Eerie sound of the theremin can be heard in Oklahoma City

Robert Medley
Maggie Abel, president of the Oklahoma Theremin Society, demonstrates how to play the obscure instrument at her home in northwest Oklahoma City. [Robert Medley/The Oklahoman]

The eerie, electronic notes of the theremin rise and fall with a wave of the hand near the machine.

Many people have heard the sounds the instrument known as the theremin makes, but they might not know what it is, Maggie Abel said.

The theremin was frequently heard in soundtracks of classic science fiction, suspense and horror films.

In 2015, Abel created a local theremin club, and is in her fourth year as president of the growing Oklahoma Theremin Society. About 30 theremin enthusiasts gather once a month to set up their theremins and play along to any song that comes to mind. There are no set lists at monthly gatherings, Abel said.

Ryan Hulin, 30, of Tecumseh, had played various stringed instruments, and he was "vaguely familiar" with the theremin when he decided to show up at a monthly meeting of the group in January. He said he had heard theremin music from 1950s science fiction films. Now he is learning to make the same kind of sounds.

"What I like is the eerie, hauntingly beautiful quality of the sound of it," Hulin said. "The mechanics of playing it are very interesting when you can just use your hands to change the pitch."

Abel had played the musical saw, accordion, harmonica and guitar before learning theremin four years ago.

The theremin, Abel explained, is played with bare hands that move in the air around it. A rectangular box with circuits and wires is mounted on a microphone stand. An antennae sticks out the right side of the box and another antennae sticks out the left side.

She said the notes blend together, sliding from high to low as she moves her right hand. The left hand controls volume, she said.

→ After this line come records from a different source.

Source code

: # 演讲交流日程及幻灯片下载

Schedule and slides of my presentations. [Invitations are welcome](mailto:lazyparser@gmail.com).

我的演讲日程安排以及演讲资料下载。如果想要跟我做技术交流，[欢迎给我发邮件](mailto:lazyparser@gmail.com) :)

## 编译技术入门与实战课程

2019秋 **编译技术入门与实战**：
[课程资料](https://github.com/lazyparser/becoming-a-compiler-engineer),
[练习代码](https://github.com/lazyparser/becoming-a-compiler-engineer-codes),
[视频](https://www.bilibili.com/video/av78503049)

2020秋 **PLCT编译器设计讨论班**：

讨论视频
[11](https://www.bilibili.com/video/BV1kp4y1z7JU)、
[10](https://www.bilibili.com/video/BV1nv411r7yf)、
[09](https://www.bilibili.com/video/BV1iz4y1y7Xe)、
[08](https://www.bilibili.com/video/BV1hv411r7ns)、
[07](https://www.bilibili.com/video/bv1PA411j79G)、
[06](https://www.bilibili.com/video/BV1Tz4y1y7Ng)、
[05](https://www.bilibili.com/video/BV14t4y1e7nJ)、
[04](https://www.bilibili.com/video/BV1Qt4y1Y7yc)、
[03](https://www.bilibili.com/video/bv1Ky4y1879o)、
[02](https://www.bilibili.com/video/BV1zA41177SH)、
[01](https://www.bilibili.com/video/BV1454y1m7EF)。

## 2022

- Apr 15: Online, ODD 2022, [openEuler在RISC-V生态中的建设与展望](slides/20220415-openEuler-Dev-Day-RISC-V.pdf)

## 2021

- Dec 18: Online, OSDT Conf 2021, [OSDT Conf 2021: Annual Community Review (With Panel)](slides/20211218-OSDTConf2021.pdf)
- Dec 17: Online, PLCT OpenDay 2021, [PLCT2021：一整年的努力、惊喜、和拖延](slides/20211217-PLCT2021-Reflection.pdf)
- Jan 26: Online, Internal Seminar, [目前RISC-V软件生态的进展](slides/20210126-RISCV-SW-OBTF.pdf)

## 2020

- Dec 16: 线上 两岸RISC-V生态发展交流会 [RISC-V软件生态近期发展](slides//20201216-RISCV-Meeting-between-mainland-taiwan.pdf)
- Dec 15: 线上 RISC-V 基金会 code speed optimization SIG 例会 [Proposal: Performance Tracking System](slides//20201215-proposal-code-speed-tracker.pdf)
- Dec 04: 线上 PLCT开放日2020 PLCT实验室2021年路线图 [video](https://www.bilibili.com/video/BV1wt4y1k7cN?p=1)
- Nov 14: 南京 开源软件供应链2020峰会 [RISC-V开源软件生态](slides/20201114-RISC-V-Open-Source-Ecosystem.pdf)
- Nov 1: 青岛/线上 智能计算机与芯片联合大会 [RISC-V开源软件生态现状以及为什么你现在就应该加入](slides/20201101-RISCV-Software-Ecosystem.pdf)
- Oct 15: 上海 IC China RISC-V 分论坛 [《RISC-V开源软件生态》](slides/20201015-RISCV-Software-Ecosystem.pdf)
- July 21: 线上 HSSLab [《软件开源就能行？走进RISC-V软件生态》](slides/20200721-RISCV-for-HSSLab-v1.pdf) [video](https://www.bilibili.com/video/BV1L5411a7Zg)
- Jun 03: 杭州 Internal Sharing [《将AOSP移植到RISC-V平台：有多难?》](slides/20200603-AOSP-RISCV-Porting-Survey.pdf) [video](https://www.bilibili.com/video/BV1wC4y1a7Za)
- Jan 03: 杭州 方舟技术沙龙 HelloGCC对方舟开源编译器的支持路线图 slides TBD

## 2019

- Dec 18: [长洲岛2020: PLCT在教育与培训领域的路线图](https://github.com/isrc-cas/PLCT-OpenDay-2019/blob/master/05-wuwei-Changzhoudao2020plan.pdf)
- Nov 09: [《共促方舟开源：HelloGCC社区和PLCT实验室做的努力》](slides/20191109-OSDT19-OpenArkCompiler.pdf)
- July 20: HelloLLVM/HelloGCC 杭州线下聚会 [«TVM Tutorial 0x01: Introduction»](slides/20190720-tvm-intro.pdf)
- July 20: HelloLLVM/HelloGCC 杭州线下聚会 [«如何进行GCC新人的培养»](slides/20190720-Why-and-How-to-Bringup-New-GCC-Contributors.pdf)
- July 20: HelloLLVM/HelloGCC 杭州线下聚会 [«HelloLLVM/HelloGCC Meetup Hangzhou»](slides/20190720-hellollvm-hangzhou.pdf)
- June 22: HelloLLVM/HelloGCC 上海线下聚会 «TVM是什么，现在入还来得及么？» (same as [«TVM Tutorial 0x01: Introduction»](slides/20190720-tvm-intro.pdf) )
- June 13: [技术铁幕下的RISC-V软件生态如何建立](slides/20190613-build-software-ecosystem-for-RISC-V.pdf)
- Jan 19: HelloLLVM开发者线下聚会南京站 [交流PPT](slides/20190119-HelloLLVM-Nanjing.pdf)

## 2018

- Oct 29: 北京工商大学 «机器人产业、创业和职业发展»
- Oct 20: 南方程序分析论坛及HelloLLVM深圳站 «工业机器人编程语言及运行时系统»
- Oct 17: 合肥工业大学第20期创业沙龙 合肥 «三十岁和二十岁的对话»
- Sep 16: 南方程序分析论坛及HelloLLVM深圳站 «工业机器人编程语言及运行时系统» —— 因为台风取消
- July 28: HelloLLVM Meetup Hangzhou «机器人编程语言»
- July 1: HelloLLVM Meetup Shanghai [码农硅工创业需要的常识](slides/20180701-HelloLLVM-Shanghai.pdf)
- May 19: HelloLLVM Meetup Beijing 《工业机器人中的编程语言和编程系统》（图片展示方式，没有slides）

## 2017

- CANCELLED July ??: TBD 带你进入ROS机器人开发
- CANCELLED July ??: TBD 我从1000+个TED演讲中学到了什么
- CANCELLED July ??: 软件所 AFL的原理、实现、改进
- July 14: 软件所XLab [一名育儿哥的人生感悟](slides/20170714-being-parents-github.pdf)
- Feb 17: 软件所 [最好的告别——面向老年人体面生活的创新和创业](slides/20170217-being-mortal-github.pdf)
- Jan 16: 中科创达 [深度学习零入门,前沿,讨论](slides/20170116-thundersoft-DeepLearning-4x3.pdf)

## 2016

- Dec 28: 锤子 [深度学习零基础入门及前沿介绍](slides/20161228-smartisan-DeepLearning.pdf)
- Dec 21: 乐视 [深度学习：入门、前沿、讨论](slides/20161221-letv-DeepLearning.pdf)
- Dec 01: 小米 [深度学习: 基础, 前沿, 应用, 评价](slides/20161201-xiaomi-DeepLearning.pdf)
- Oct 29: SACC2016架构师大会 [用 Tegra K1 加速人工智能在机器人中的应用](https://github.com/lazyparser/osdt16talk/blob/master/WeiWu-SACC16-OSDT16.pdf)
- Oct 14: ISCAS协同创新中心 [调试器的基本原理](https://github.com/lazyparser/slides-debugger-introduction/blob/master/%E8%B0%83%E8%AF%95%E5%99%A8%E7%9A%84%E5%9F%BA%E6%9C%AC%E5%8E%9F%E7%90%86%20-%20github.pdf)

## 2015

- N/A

"It's like patting your head and rubbing your tummy at the same time," she said.

In her living room in northwest Oklahoma City, a collection of accordions is found on the wood floor near a theremin. She makes sure someone standing near it is not too close to interfere with the sound.

"It can be kind of like an AM radio or an old TV," she said. Standing too close to it can interfere with the reception.

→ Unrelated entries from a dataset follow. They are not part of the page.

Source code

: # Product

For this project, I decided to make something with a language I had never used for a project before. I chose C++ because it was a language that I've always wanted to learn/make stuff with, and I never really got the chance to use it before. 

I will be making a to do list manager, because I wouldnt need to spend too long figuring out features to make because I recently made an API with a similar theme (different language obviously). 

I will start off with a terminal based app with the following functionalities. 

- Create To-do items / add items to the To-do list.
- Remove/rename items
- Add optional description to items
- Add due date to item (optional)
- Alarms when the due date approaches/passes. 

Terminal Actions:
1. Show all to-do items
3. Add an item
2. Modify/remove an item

"So it is kind of an anti-social instrument," Abel said. "You have to keep people away from it."

She used her hands to make the whistling sound of a high note that quickly dropped to a low note with a slight drop of the hand.

With Virginia Campbell on an electric piano, Abel played “The Swan,” from “The Carnival of the Animals” by Camille Saint-Saens. Next the pair played a 1920s song, “Indian Love Call,” by Rudolph Friml.The theremin's sound can be similar to a violin, a woman's voice or cello.

The theremin was one of the first electronic instruments invented in 1920 in Russia by physicist Lev Sergeyevich Termen, also known as Leon Theremin. The instrument was featured in music in the 1945 Alfred Hitchcock mystery movie, "Spellbound," and the 1951 science fiction film "The Day The Earth Stood Still."

"The attraction of the theremin for me is that it is an instrument that can be played by ear," Abel said.

She demonstrated how to make the wavy sound known as tremolo, shaking her right hand back and forth to manipulate the sound waves.

"Any song you have ever heard and loved you can just walk up and play it once you get the system down," Abel said.